**Task details:** Find the string "Working" in the data, and copy out each line that has it.

= Beginning of Section =

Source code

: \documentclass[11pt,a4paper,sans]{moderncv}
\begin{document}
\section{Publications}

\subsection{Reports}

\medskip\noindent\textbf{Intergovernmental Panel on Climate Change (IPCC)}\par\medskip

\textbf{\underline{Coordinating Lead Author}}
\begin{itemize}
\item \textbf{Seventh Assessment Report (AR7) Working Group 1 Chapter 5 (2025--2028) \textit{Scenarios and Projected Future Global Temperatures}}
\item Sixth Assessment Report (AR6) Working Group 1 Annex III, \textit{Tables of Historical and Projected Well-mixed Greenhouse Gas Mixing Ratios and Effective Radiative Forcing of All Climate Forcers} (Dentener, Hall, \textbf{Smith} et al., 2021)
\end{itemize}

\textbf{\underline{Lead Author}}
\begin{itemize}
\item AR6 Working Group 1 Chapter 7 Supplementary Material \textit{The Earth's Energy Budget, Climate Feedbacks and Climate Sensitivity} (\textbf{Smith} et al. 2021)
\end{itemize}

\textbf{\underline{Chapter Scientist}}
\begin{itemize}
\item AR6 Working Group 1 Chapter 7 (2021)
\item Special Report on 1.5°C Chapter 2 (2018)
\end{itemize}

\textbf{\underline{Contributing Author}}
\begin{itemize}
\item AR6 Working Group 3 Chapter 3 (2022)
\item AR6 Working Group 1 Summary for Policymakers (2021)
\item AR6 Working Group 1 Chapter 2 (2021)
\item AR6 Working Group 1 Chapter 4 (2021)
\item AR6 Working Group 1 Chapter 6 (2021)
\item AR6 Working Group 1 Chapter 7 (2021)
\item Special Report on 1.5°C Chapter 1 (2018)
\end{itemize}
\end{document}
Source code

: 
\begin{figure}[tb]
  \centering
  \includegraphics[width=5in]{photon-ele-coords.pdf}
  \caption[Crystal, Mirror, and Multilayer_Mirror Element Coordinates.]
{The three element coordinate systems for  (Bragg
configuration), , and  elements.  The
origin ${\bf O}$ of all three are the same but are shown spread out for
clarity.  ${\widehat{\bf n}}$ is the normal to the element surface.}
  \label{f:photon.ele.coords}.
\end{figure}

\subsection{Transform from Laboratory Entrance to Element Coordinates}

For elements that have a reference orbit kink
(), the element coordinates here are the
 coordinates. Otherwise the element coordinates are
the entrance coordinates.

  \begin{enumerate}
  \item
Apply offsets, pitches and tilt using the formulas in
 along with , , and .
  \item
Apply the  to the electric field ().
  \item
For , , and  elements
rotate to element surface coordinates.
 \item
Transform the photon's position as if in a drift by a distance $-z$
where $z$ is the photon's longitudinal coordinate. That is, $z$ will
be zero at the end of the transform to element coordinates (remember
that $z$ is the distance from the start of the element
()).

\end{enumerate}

= End of Section =

**Answer for the task:**
\item \textbf{Seventh Assessment Report (AR7) Working Group 1 Chapter 5 (2025--2028) \textit{Scenarios and Projected Future Global Temperatures}}
\item Sixth Assessment Report (AR6) Working Group 1 Annex III, \textit{Tables of Historical and Projected Well-mixed Greenhouse Gas Mixing Ratios and Effective Radiative Forcing of All Climate Forcers} (Dentener, Hall, \textbf{Smith} et al., 2021)
\item AR6 Working Group 1 Chapter 7 Supplementary Material \textit{The Earth's Energy Budget, Climate Feedbacks and Climate Sensitivity} (\textbf{Smith} et al. 2021)
\item AR6 Working Group 1 Chapter 7 (2021)
\item AR6 Working Group 3 Chapter 3 (2022)
\item AR6 Working Group 1 Summary for Policymakers (2021)
\item AR6 Working Group 1 Chapter 2 (2021)
\item AR6 Working Group 1 Chapter 4 (2021)
\item AR6 Working Group 1 Chapter 6 (2021)
\item AR6 Working Group 1 Chapter 7 (2021)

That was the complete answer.